=== WHAT IS REQUIRED ===
All lines from the opening of the entries below through the line containing "which currently includes" must be output exactly as they appear, with no other lines.

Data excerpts
--------------------
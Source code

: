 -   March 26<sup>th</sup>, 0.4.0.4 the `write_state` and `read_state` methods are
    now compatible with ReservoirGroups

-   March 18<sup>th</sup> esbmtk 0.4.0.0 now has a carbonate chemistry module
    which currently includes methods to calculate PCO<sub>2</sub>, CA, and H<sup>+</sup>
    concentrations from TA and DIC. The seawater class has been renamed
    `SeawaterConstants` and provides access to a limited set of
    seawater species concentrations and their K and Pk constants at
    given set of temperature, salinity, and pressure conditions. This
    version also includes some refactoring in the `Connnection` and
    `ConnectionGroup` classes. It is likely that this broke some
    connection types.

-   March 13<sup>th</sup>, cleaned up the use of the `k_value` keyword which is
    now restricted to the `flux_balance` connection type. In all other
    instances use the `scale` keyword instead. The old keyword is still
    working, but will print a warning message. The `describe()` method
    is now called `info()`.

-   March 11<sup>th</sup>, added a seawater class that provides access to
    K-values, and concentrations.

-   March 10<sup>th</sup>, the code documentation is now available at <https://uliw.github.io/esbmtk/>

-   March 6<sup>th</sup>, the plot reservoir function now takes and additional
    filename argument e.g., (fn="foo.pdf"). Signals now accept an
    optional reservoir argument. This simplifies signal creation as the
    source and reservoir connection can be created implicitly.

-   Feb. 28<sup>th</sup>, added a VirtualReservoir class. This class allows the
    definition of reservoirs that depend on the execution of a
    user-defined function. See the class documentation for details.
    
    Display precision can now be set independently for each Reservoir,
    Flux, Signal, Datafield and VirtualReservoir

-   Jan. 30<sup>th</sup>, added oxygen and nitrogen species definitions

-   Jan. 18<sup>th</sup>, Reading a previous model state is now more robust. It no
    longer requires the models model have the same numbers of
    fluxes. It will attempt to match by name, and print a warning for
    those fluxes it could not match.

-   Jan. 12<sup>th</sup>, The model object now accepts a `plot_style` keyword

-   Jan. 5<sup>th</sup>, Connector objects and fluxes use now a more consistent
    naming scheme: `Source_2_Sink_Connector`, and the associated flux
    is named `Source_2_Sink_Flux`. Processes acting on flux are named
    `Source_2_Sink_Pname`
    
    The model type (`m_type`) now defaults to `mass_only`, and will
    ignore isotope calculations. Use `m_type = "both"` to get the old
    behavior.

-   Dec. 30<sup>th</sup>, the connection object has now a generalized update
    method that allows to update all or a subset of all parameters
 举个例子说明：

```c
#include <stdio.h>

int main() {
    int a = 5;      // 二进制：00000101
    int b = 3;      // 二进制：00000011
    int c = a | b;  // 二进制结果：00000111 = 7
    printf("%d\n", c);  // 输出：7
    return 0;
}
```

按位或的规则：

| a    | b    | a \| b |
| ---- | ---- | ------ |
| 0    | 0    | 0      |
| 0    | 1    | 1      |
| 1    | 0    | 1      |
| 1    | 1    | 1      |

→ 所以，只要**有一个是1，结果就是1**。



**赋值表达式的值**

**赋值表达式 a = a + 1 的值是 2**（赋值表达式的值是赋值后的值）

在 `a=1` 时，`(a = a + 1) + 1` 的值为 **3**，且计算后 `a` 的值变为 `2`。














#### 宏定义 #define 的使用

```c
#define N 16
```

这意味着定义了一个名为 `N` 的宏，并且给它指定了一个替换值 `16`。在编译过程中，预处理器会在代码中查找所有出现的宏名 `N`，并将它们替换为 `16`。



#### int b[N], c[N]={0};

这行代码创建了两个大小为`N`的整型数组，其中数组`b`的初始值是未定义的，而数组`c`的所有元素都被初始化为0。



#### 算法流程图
--------------------
=== RESPONSE BOX ===
Source code

: -   March 26<sup>th</sup>, 0.4.0.4 the `write_state` and `read_state` methods are
    now compatible with ReservoirGroups

-   March 18<sup>th</sup> esbmtk 0.4.0.0 now has a carbonate chemistry module
    which currently includes methods to calculate PCO<sub>2</sub>, CA, and H<sup>+</sup>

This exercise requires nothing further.